Given the records below, pull every line with the word "générique" into the answer.

[[ Records, beginning ]]

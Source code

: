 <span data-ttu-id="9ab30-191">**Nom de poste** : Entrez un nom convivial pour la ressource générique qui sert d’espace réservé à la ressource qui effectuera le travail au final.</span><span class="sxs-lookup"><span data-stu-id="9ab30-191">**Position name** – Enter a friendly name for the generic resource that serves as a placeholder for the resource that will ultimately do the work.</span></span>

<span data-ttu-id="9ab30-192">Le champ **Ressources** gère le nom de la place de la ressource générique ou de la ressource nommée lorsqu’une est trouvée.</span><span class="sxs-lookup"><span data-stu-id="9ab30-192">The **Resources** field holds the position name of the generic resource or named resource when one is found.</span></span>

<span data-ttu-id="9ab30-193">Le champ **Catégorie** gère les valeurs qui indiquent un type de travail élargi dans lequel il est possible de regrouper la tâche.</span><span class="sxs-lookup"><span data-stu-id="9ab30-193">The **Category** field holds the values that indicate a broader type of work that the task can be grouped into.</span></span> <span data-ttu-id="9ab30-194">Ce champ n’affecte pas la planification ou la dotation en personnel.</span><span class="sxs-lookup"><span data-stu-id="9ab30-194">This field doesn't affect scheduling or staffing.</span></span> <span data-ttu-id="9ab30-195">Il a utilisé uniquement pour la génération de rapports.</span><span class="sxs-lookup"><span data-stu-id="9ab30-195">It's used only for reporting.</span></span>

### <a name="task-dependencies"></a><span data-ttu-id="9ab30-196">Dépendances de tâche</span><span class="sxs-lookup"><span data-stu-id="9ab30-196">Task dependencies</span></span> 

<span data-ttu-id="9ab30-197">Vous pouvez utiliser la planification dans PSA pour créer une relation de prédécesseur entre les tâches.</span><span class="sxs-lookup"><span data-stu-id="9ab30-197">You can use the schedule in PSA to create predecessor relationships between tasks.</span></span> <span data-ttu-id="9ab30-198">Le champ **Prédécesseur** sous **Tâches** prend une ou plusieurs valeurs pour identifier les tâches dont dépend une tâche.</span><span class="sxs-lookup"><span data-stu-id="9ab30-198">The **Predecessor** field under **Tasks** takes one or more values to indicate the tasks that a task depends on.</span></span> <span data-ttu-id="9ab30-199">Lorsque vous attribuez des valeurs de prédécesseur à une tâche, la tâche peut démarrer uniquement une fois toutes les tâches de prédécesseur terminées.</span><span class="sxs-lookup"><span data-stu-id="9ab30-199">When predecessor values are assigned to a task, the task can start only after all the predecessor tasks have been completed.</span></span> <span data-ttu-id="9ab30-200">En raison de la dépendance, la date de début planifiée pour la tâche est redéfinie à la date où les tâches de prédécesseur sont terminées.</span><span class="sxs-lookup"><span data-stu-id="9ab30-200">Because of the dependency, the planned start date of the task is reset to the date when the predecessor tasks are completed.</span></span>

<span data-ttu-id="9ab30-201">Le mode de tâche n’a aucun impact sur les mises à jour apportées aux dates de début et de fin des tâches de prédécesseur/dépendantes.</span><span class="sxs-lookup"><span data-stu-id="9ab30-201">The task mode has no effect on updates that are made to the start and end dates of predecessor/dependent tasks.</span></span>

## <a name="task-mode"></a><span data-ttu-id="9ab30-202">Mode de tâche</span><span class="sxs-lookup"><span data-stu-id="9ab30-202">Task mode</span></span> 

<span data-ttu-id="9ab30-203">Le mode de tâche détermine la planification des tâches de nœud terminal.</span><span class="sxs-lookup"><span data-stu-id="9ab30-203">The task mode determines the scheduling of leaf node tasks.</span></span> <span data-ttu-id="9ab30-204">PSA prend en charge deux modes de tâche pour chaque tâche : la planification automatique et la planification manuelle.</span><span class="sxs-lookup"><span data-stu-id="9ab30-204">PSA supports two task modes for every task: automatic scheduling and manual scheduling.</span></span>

[[ Records, end ]]

Answer to this exercise ->
: <span data-ttu-id="9ab30-191">**Nom de poste** : Entrez un nom convivial pour la ressource générique qui sert d’espace réservé à la ressource qui effectuera le travail au final.</span><span class="sxs-lookup"><span data-stu-id="9ab30-191">**Position name** – Enter a friendly name for the generic resource that serves as a placeholder for the resource that will ultimately do the work.</span></span>
<span data-ttu-id="9ab30-192">Le champ **Ressources** gère le nom de la place de la ressource générique ou de la ressource nommée lorsqu’une est trouvée.</span><span class="sxs-lookup"><span data-stu-id="9ab30-192">The **Resources** field holds the position name of the generic resource or named resource when one is found.</span></span>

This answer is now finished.